Description of the task: Pull every line that includes the word "selected" from the data.

━━━ Records to process

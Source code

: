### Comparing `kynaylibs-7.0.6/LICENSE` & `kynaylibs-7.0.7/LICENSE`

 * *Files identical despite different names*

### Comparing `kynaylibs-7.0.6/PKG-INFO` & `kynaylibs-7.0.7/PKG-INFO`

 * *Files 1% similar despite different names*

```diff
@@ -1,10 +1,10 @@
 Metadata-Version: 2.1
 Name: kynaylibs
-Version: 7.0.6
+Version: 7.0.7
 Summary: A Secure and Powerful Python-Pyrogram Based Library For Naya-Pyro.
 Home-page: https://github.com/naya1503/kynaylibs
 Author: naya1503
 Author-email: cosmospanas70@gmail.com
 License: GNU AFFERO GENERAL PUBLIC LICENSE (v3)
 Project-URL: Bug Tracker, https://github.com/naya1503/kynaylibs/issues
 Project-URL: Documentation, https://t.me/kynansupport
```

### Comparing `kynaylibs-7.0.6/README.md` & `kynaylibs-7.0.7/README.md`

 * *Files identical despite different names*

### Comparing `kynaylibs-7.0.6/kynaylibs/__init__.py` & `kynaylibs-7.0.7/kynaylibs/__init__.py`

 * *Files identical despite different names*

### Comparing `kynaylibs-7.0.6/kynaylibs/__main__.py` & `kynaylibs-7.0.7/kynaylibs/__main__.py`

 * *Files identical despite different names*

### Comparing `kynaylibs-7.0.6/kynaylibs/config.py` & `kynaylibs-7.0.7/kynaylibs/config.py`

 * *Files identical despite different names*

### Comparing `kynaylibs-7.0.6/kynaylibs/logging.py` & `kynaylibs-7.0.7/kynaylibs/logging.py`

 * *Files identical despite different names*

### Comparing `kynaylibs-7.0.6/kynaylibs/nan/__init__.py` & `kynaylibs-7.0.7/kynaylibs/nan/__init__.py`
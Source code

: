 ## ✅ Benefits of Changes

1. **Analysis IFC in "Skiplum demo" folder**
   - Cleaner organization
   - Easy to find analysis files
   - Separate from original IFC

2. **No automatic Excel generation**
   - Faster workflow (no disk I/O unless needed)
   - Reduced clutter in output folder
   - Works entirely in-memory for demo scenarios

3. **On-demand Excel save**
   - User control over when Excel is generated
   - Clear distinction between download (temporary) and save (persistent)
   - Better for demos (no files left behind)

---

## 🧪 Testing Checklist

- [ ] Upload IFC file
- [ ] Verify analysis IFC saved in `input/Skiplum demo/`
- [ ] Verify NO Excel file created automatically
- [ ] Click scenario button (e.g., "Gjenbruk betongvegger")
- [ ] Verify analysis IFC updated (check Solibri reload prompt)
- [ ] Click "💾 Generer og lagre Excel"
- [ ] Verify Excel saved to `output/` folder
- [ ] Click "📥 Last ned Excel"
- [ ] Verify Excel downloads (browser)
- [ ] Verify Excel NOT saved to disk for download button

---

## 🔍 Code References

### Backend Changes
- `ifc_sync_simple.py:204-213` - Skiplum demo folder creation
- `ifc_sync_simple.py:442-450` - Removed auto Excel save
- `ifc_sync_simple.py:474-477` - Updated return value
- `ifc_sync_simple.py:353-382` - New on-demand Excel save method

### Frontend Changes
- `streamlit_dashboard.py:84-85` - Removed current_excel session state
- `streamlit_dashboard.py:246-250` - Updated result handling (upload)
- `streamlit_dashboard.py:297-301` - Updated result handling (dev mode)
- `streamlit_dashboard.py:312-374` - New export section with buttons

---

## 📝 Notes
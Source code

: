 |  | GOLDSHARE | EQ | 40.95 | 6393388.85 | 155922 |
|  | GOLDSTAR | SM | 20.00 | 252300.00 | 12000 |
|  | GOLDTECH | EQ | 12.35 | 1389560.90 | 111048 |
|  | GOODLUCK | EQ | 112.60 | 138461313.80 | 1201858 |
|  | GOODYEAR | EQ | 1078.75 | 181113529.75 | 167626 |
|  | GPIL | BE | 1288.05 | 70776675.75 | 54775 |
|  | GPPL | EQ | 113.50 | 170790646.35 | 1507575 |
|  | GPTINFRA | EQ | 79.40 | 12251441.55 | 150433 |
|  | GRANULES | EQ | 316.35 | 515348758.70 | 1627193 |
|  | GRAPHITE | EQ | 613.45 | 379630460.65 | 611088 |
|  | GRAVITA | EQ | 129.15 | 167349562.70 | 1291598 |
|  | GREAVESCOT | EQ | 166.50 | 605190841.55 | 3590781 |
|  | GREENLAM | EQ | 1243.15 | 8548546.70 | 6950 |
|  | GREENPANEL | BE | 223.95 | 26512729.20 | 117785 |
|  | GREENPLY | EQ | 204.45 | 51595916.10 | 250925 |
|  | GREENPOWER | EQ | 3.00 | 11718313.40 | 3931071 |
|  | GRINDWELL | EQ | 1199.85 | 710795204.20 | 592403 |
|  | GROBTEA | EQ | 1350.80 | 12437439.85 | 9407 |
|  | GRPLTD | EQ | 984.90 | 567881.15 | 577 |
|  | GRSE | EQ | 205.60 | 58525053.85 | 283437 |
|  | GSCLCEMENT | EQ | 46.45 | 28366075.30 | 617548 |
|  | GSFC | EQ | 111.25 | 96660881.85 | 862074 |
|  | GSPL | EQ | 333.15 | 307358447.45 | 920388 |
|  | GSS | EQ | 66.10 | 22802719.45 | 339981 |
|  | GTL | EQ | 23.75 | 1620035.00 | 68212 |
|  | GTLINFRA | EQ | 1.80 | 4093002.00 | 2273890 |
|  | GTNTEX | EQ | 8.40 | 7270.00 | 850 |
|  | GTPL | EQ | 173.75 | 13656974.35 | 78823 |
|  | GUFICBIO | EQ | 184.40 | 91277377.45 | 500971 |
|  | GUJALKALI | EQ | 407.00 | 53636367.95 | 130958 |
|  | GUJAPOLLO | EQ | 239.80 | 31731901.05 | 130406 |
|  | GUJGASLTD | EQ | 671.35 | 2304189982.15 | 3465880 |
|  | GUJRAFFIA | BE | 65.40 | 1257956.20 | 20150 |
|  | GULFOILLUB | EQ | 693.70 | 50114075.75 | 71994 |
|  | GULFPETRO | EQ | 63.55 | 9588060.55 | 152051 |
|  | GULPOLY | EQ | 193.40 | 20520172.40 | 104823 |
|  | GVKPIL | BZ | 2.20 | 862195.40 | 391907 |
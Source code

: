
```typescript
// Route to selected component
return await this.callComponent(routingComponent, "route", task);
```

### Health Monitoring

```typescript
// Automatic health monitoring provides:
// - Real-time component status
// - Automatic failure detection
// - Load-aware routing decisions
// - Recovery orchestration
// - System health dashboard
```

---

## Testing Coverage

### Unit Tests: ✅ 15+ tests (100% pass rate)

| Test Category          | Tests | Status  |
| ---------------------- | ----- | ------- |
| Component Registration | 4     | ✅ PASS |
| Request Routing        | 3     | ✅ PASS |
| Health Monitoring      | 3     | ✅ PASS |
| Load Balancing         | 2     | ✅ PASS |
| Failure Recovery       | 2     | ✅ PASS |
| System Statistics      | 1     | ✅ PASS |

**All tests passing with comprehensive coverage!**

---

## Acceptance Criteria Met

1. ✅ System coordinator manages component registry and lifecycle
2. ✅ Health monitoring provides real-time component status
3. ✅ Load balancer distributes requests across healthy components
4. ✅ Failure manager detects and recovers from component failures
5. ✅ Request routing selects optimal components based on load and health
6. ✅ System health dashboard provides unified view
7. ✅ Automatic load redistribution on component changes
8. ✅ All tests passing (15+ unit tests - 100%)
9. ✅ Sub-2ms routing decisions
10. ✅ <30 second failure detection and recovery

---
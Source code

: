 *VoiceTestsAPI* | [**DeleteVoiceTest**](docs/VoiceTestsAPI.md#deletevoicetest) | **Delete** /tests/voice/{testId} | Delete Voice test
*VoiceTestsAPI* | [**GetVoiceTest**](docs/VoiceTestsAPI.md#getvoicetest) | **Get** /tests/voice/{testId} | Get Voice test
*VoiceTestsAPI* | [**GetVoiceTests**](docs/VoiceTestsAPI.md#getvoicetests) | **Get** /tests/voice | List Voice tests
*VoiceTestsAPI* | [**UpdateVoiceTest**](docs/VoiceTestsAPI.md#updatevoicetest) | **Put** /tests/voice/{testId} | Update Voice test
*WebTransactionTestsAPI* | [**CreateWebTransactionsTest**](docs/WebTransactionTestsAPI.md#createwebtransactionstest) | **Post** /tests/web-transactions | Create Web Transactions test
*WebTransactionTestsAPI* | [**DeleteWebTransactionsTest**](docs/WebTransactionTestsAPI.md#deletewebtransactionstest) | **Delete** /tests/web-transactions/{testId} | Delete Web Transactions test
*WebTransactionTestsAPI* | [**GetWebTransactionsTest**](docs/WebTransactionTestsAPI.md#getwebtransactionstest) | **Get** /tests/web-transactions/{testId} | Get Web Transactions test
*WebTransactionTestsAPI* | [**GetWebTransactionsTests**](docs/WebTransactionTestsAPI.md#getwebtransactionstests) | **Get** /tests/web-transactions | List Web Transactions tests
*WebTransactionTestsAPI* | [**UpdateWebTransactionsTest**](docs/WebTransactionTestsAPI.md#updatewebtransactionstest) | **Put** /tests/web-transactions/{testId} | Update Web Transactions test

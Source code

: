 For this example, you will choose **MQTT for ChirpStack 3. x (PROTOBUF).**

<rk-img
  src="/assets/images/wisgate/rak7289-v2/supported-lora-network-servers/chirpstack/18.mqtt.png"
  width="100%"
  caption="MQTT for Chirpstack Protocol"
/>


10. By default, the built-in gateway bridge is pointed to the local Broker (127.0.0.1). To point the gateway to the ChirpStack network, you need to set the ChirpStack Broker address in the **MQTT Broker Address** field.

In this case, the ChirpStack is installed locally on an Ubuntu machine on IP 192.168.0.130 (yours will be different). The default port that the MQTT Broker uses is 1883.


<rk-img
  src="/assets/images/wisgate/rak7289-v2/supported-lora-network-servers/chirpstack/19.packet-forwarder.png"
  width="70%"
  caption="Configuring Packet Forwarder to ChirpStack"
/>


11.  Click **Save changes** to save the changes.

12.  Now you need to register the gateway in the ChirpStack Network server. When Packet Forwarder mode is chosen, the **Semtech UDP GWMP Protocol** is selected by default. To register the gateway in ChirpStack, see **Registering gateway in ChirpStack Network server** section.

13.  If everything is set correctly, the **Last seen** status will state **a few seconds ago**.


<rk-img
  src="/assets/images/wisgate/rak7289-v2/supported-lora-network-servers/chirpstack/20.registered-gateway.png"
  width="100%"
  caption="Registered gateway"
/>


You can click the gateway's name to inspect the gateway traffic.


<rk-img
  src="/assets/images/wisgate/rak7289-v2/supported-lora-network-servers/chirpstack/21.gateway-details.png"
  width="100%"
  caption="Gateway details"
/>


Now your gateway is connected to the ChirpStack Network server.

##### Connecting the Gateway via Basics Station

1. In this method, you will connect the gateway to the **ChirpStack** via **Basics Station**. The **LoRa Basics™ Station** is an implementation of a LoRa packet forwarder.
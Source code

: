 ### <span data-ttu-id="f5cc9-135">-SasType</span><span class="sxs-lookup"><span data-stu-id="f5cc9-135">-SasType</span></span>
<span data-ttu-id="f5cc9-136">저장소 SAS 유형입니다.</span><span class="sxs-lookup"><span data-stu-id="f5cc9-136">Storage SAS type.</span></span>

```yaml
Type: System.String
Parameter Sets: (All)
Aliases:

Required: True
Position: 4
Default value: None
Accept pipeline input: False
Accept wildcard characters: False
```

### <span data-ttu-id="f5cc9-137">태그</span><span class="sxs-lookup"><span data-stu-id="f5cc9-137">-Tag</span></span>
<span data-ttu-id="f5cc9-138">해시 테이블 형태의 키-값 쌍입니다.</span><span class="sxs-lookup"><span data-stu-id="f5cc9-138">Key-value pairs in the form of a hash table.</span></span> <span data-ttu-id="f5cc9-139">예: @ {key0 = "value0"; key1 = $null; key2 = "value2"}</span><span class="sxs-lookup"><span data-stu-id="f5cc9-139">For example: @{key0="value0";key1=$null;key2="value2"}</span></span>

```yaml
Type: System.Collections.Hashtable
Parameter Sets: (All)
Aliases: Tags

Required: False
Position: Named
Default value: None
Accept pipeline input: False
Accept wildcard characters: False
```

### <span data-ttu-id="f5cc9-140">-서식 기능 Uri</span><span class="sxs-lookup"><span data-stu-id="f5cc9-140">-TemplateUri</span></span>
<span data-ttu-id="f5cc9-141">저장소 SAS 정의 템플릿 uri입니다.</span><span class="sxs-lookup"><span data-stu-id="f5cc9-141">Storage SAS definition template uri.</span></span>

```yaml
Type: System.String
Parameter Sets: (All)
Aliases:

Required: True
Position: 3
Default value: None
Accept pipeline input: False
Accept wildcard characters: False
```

━━━━━━

Response below:
// Route to selected component
12.  Now you need to register the gateway in the ChirpStack Network server. When Packet Forwarder mode is chosen, the **Semtech UDP GWMP Protocol** is selected by default. To register the gateway in ChirpStack, see **Registering gateway in ChirpStack Network server** section.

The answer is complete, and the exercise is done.